Resensi Buku Between Marx and Muhammad: The Changing Face of Central Asia karya Dilip Hiro
ORBITINDONESIA.COM- Buku karya intelektual Pakistan, Dilip Hiro ini diterbitkan pertama kali pada tahun 1994 oleh HarperCollins (London) dengan judul Between Marx and Muhammad: The Changing Face of Central Asia.

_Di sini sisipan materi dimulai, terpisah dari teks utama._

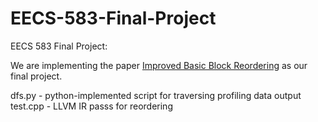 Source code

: # EECS-583-Final-Project

EECS 583 Final Project:

We are implementing the paper [Improved Basic Block Reordering](https://ieeexplore.ieee.org/abstract/document/9050435?casa_token=1hzPWQlIa8sAAAAA:QzBxIIrX6pAR08cerlU4UsZ45zB-0FfXFRp3nSALw76phNCss6gfAVJCR9dngw_-c9qalDU9lS0) as our final project.

dfs.py - python-implemented script for traversing profiling data output
test.cpp - LLVM IR passs for reordering
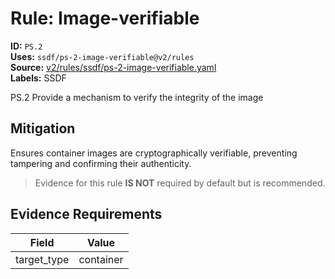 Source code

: # Rule: Image-verifiable  
**ID:** `PS.2`  
**Uses:** `ssdf/ps-2-image-verifiable@v2/rules`  
**Source:** [v2/rules/ssdf/ps-2-image-verifiable.yaml](https://github.com/scribe-public/sample-policies/v2/rules/ssdf/ps-2-image-verifiable.yaml)  
**Labels:** SSDF  

PS.2 Provide a mechanism to verify the integrity of the image


## Mitigation  
Ensures container images are cryptographically verifiable, preventing tampering and confirming their authenticity.


> Evidence for this rule **IS NOT** required by default but is recommended.


## Evidence Requirements  
| Field | Value |
|-------|-------|
| target_type | container |

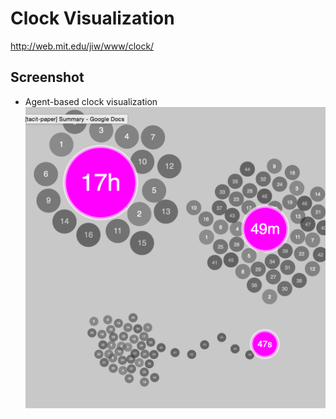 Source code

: # Clock Visualization
http://web.mit.edu/jiw/www/clock/

## Screenshot
* Agent-based clock visualization
 ![Agent Based Clock](agentbasedclock.png "Agent Based Clock")
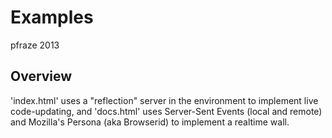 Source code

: Examples
========

pfraze 2013


## Overview

'index.html' uses a "reflection" server in the environment to implement live code-updating, and 'docs.html' uses Server-Sent Events (local and remote) and Mozilla's Persona (aka Browserid) to implement a realtime wall. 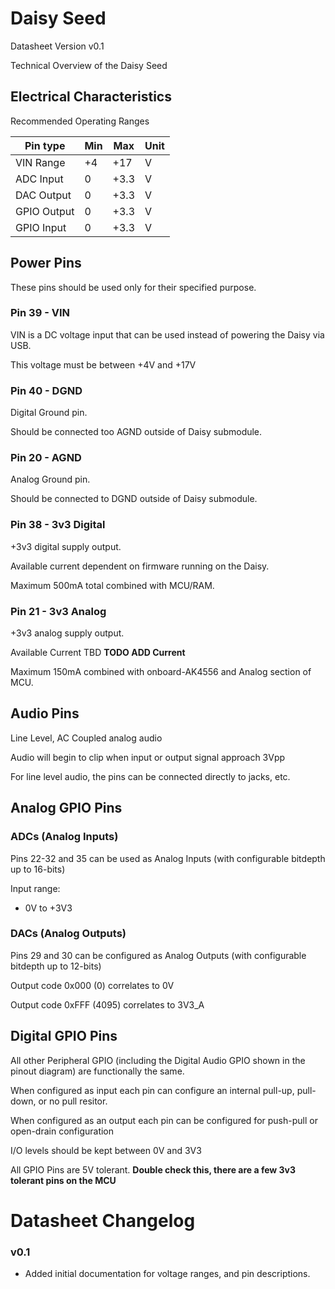 # Daisy Seed

Datasheet Version v0.1

Technical Overview of the Daisy Seed

## Electrical Characteristics

Recommended Operating Ranges

| Pin type    | Min | Max | Unit |
| --------    | --- | --- | ---- |
| VIN Range   | +4  | +17 | V    |
| ADC Input   | 0   | +3.3 | V   |
| DAC Output  | 0   | +3.3 | V   |
| GPIO Output | 0   | +3.3 | V   |
| GPIO Input  | 0   | +3.3 | V   |

## Power Pins

These pins should be used only for their specified purpose. 

### Pin 39 - VIN

VIN is a DC voltage input that can be used instead of powering the Daisy via USB.

This voltage must be between +4V and +17V

### Pin 40 - DGND

Digital Ground pin. 

Should be connected too AGND outside of Daisy submodule.

### Pin 20 - AGND

Analog Ground pin.

Should be connected to DGND outside of Daisy submodule.

### Pin 38 - 3v3 Digital

+3v3 digital supply output.

Available current dependent on firmware running on the Daisy. 

Maximum 500mA total combined with MCU/RAM.

### Pin 21 - 3v3 Analog

+3v3 analog supply output.

Available Current TBD **TODO ADD Current**

Maximum 150mA combined with onboard-AK4556 and Analog section of MCU.

## Audio Pins

Line Level, AC Coupled analog audio

Audio will begin to clip when input or output signal approach 3Vpp

For line level audio, the pins can be connected directly to jacks, etc.

## Analog GPIO Pins

### ADCs (Analog Inputs)

Pins 22-32 and 35 can be used as Analog Inputs (with configurable bitdepth up to 16-bits)

Input range:

- 0V to +3V3

### DACs (Analog Outputs)

Pins 29 and 30 can be configured as Analog Outputs (with configurable bitdepth up to 12-bits)

Output code 0x000 (0) correlates to 0V

Output code 0xFFF (4095) correlates to 3V3_A

## Digital GPIO Pins

All other Peripheral GPIO (including the Digital Audio GPIO shown in the pinout diagram) are functionally the same.

When configured as input each pin can configure an internal pull-up, pull-down, or no pull resitor.

When configured as an output each pin can be configured for push-pull or open-drain configuration

I/O levels should be kept between 0V and 3V3

All GPIO Pins are 5V tolerant. **Double check this, there are a few 3v3 tolerant pins on the MCU**

# Datasheet Changelog

### v0.1

- Added initial documentation for voltage ranges, and pin descriptions.
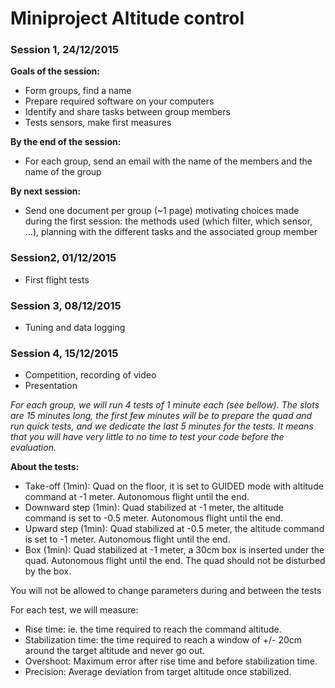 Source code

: # Miniproject Altitude control


### Session 1, 24/12/2015

__Goals of the session:__

- Form groups, find a name
- Prepare required software on your computers
- Identify and share tasks between group members
- Tests sensors, make first measures


__By the end of the session:__

- For each group, send an email with the name of the members and the name of the group


__By next session:__

- Send one document per group (~1 page) motivating choices made during the first session:
the methods used (which filter, which sensor, ...),
planning with the different tasks and the associated group member


### Session2, 01/12/2015

- First flight tests


### Session 3, 08/12/2015

- Tuning and data logging


### Session 4, 15/12/2015

- Competition, recording of video
- Presentation


_For each group, we will run 4 tests of 1 minute each (see bellow). 
The slots are 15 minutes long, the first few minutes will be to prepare the quad and run 
quick tests, and we dedicate the last 5 minutes for the tests. It means that you will have 
very little to no time to test your code before the evaluation._

__About the tests:__
* Take-off (1min): Quad on the floor, it is set to GUIDED mode with altitude command at -1 
meter. Autonomous flight until the end.
* Downward step (1min): Quad stabilized at -1 meter, the altitude command is set to -0.5 
meter. Autonomous flight until the end.
* Upward step (1min): Quad stabilized at -0.5 meter, the altitude command is set to -1 
meter. Autonomous flight until the end.
* Box (1min): Quad stabilized at -1 meter, a 30cm box is inserted under the quad. 
Autonomous flight until the end. The quad should not be disturbed by the box.

You will not be allowed to change parameters during and between the tests

For each test, we will measure:
* Rise time: ie. the time required to reach the command altitude.
* Stabilization time: the time required to reach a window of +/- 20cm around the target 
altitude and never go out.
* Overshoot: Maximum error after rise time and before stabilization time.
* Precision: Average deviation from target altitude once stabilized. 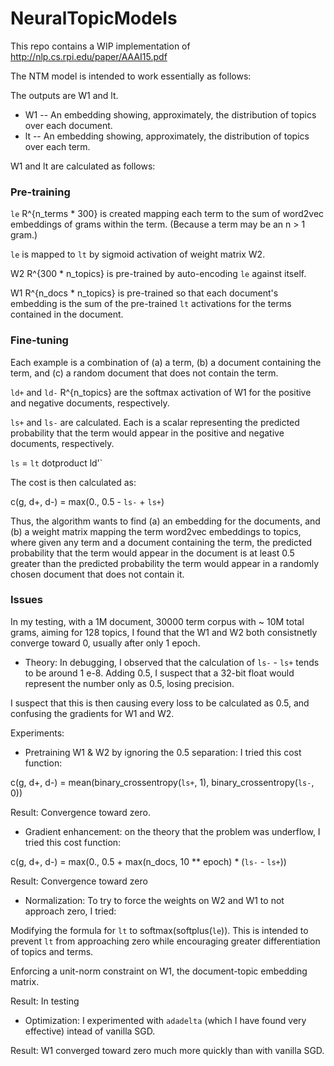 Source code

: # NeuralTopicModels

This repo contains a WIP implementation of http://nlp.cs.rpi.edu/paper/AAAI15.pdf

The NTM model is intended to work essentially as follows:

The outputs are W1 and lt. 

* W1 -- An embedding showing, approximately, the distribution of topics over each document. 
* lt -- An embedding showing, approximately, the distribution of topics over each term. 

W1 and lt are calculated as follows:

### Pre-training

`le` R^{n_terms * 300}   is created mapping each term to the sum of word2vec embeddings of grams within the term.  (Because a term may be an n > 1 gram.)

`le` is mapped to `lt` by sigmoid activation of weight matrix W2. 

W2 R^{300 * n_topics}   is pre-trained by auto-encoding `le` against itself.  

W1 R^{n_docs * n_topics}  is pre-trained so that each document's embedding is the sum of the pre-trained `lt` activations for the terms contained in the document. 

### Fine-tuning

Each example is a combination of (a) a term, (b) a document containing the term, and (c) a random document that does not contain the term.

`ld+` and `ld-` R^{n_topics} are the softmax activation of W1 for the positive and negative documents, respectively. 

`ls+` and `ls-` are calculated.  Each is a scalar representing the predicted probability that the term would appear in the positive and negative documents, respectively. 

`ls` = `lt` dotproduct ld'`

The cost is then calculated as:

c(g, d+, d-) = max(0., 0.5 - `ls-` + `ls+`)

Thus, the algorithm wants to find (a) an embedding for the documents, and (b) a weight matrix mapping the term word2vec embeddings to topics, where given any term and a document containing the term, the predicted probability that the term would appear in the document is at least 0.5 greater than the predicted probability the term would appear in a randomly chosen document that does not contain it. 

### Issues

In my testing, with a 1M document, 30000 term corpus with ~ 10M total grams, aiming for 128 topics, I found that the W1 and W2 both consistnetly converge toward 0, usually after only 1 epoch.  

* Theory:   In debugging, I observed that the calculation of `ls-` - `ls+` tends to be around 1 e-8.  Adding 0.5, I suspect that a 32-bit float would represent the number only as 0.5, losing precision.  

I suspect that this is then causing every loss to be calculated as 0.5, and confusing the gradients for W1 and W2. 

Experiments:

*  Pretraining W1 & W2 by ignoring the 0.5 separation:  I tried this cost function:

c(g, d+, d-) = mean(binary_crossentropy(`ls+`, 1), binary_crossentropy(`ls-`, 0))

Result:  Convergence toward zero. 

*  Gradient enhancement:  on the theory that the problem was underflow, I tried this cost function:

c(g, d+, d-) = max(0., 0.5 +  max(n_docs, 10 ** epoch) * (`ls-` - `ls+`))

Result: Convergence toward zero

*  Normalization:  To try to force the weights on W2 and W1 to not approach zero, I tried: 

Modifying the formula for `lt` to softmax(softplus(`le`)).  This is intended to prevent `lt` from approaching zero while encouraging greater differentiation of topics and terms. 

Enforcing a unit-norm constraint on W1, the document-topic embedding matrix.  

Result:  In testing

*  Optimization:  I experimented with `adadelta` (which I have found very effective) intead of vanilla SGD. 

Result:  W1 converged toward zero much more quickly than with vanilla SGD. 

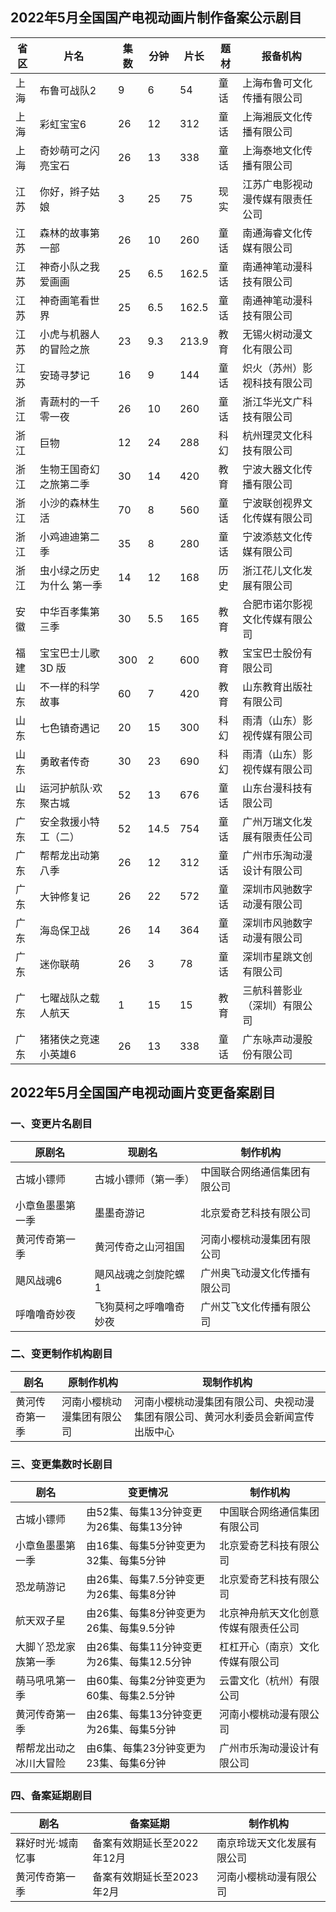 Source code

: ## 2022年5月全国国产电视动画片制作备案公示剧目

 省区 | 片名 | 集数 | 分钟 | 片长 | 题材 | 报备机构 
---|---|---|---|---|---|---
 上海 | 布鲁可战队2 | 9 | 6 | 54 | 童话 | 上海布鲁可文化传播有限公司 
 上海 | 彩虹宝宝6 | 26 | 12 | 312 | 童话 | 上海湘辰文化传播有限公司 
 上海 | 奇妙萌可之闪亮宝石 | 26 | 13 | 338 | 童话 | 上海泰地文化传播有限公司 
 江苏 | 你好，辫子姑娘 | 3 | 25 | 75 | 现实 | 江苏广电影视动漫传媒有限责任公司 
 江苏 | 森林的故事第一部 | 26 | 10 | 260 | 童话 | 南通海睿文化传媒有限公司 
 江苏 | 神奇小队之我爱画画 | 25 | 6.5 | 162.5 | 童话 | 南通神笔动漫科技有限公司 
 江苏 | 神奇画笔看世界 | 25 | 6.5 | 162.5 | 童话 | 南通神笔动漫科技有限公司 
 江苏 | 小虎与机器人的冒险之旅 | 23 | 9.3 | 213.9 | 教育 | 无锡火树动漫文化有限公司 
 江苏 | 安琦寻梦记 | 16 | 9 | 144 | 童话 | 炽火（苏州）影视科技有限公司 
 浙江 | 青蔬村的一千零一夜 | 26 | 10 | 260 | 童话 | 浙江华光文广科技有限公司 
 浙江 | 巨物 | 12 | 24 | 288 | 科幻 | 杭州理灵文化科技有限公司 
 浙江 | 生物王国奇幻之旅第二季 | 30 | 14 | 420 | 教育 | 宁波大器文化传播有限公司 
 浙江 | 小沙的森林生活 | 70 | 8 | 560 | 童话 | 宁波联创视界文化传媒有限公司 
 浙江 | 小鸡迪迪第二季 | 35 | 8 | 280 | 童话 | 宁波添慈文化传媒有限公司 
 浙江 | 虫小绿之历史为什么 第一季 | 14 | 12 | 168 | 历史 | 浙江花儿文化发展有限公司 
 安徽 | 中华百孝集第三季 | 30 | 5.5 | 165 | 教育 | 合肥市诺尔影视文化传媒有限公司 
 福建 | 宝宝巴士儿歌 3D 版 | 300 | 2 | 600 | 教育 | 宝宝巴士股份有限公司 
 山东 | 不一样的科学故事 | 60 | 7 | 420 | 教育 | 山东教育出版社有限公司 
 山东 | 七色镇奇遇记 | 20 | 15 | 300 | 科幻 | 雨清（山东）影视传媒有限公司 
 山东 | 勇敢者传奇 | 30 | 23 | 690 | 科幻 | 雨清（山东）影视传媒有限公司 
 山东 | 运河护航队·欢聚古城 | 52 | 13 | 676 | 童话 | 山东台漫科技有限公司 
 广东 | 安全救援小特工（二） | 52 | 14.5 | 754 | 童话 | 广州万瑞文化发展有限责任公司 
 广东 | 帮帮龙出动第八季 | 26 | 12 | 312 | 童话 | 广州市乐淘动漫设计有限公司 
 广东 | 大钟修复记 | 26 | 22 | 572 | 童话 | 深圳市风驰数字动漫有限公司 
 广东 | 海岛保卫战 | 26 | 14 | 364 | 童话 | 深圳市风驰数字动漫有限公司 
 广东 | 迷你联萌 | 26 | 3 | 78 | 童话 | 深圳市星跳文创有限公司 
 广东 | 七曜战队之载人航天 | 1 | 15 | 15 | 教育 | 三航科普影业（深圳）有限公司 
 广东 | 猪猪侠之竞速小英雄6 | 26 | 13 | 338 | 童话 | 广东咏声动漫股份有限公司 

## 2022年5月全国国产电视动画片变更备案剧目
### 一、变更片名剧目
 原剧名 | 现剧名 | 制作机构 
---|---|---
 古城小镖师 | 古城小镖师（第一季） | 中国联合网络通信集团有限公司 
 小章鱼墨墨第一季 | 墨墨奇游记 | 北京爱奇艺科技有限公司 
 黄河传奇第一季 | 黄河传奇之山河祖国 | 河南小樱桃动漫集团有限公司 
 飓风战魂6 | 飓风战魂之剑旋陀螺1 | 广州奥飞动漫文化传播有限公司 
 呼噜噜奇妙夜 | 飞狗莫柯之呼噜噜奇妙夜 | 广州艾飞文化传播有限公司 

### 二、变更制作机构剧目
 剧名 | 原制作机构 | 现制作机构 
---|---|---
 黄河传奇第一季 | 河南小樱桃动漫集团有限公司 | 河南小樱桃动漫集团有限公司、央视动漫集团有限公司、黄河水利委员会新闻宣传出版中心 

### 三、变更集数时长剧目
剧名 | 变更情况 | 制作机构 
---|---|---
 古城小镖师 | 由52集、每集13分钟变更为26集、每集13分钟 | 中国联合网络通信集团有限公司 
 小章鱼墨墨第一季 | 由16集、每集5分钟变更为32集、每集5分钟 | 北京爱奇艺科技有限公司 
 恐龙萌游记 | 由26集、每集7.5分钟变更为26集、每集8分钟 | 北京爱奇艺科技有限公司 
 航天双子星 | 由26集、每集8分钟变更为26集、每集9.5分钟 | 北京神舟航天文化创意传媒有限责任公司 
 大脚丫恐龙家族第一季 | 由26集、每集11分钟变更为26集、每集12.5分钟 | 杠杠开心（南京）文化传媒有限公司 
 萌马吼吼第一季 | 由60集、每集2分钟变更为60集、每集2.5分钟 | 云雷文化（杭州）有限公司 
 黄河传奇第一季 | 由26集、每集13分钟变更为26集、每集5分钟 | 河南小樱桃动漫有限公司 
 帮帮龙出动之冰川大冒险 | 由6集、每集23分钟变更为23集、每集6分钟 | 广州市乐淘动漫设计有限公司 

### 四、备案延期剧目
 剧名 | 备案延期 | 制作机构 
---|---|---
 槑好时光·城南忆事 | 备案有效期延长至2022年12月 | 南京玲珑天文化发展有限公司 
 黄河传奇第一季 | 备案有效期延长至2023年2月 | 河南小樱桃动漫有限公司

Dilip Hiro menyampaikan laporan, analisis politik, sosial, dan sejarah dari enam republik Muslim baru berdiri di Asia Tengah — yakni Azerbaijan, Turkmenistan, Uzbekistan, Tajikistan, Kirgizstan dan Kazakhstan. Negara-negara ini berdiri setelah runtuhnya kekuasaan Uni Soviet.
Isi dan Pokok Bahasan
Hiro mengawali narasinya dengan menggambarkan warisan rezim Soviet di Asia Tengah; bagaimana komunis yang bersandar pada ideologi “Marx” dulu mendominasi, lalu bagaimana munculnya kekuatan Islam dan identitas Muslim yang ingin kembali ke akar mereka—oleh sebab itu judul “Marx” dan “Muhammad” menjadi simbol dua kutub ideologis yang saling bersaing di kawasan ini. B
uku ini memetakan bagaimana selama dekade awal kemerdekaan (1991 ke atas) republik-republik ini berjuang mencari arah baru: antara sekularisme ala Soviet, identitas Islam, intervensi regional (Turki, Iran, Rusia), dan tantangan pembangunan ekonomi serta pemerintahan yang stabil.
Hiro membawa pembaca menelusuri bagaimana batas-batas etnis, bahasa, agama, dan geopolitik dibuat ulang setelah artefak Soviet dibongkar. Ia mendokumentasikan bagaimana pemimpin baru mencoba mengendalikan elite lama, membentuk ekonomi pasar baru, namun juga menghadapi konflik internal dan eksternal serta kebangkitan identitas Islam.
Misalnya, ia menyoroti bagaimana Turki mencoba mempengaruhi republik-republik Turki-bukan melalui kerja militer besar, tetapi melalui sumbangan budaya dan pendidikan Islam. Dan bagaimana Iran, yang sekilas tampak sebagai kekuatan agama, juga bergerak secara pragmatis untuk membangun koneksi di wilayah ini.
Melalui bab-bab yang mencakup “From Militant Secularism to Grassroots Islam”, “Limits of Pan-Turkic Nationalism”, dan “Between Russian Bear and Turkic Grey”, Hiro menunjukkan bahwa konflik kekuasaan di Asia Tengah bukan hanya soal ideologi, tetapi juga soal sumber daya, lokasi strategis, warisan etnis, dan loyalitas komunal.
Nilai dan Kekuatan Buku
Resensi ini menilai bahwa kekuatan utama buku Hiro terletak pada kemampuannya menggabungkan narasi geopolitik besar dengan pengamatan lapangan yang konkret.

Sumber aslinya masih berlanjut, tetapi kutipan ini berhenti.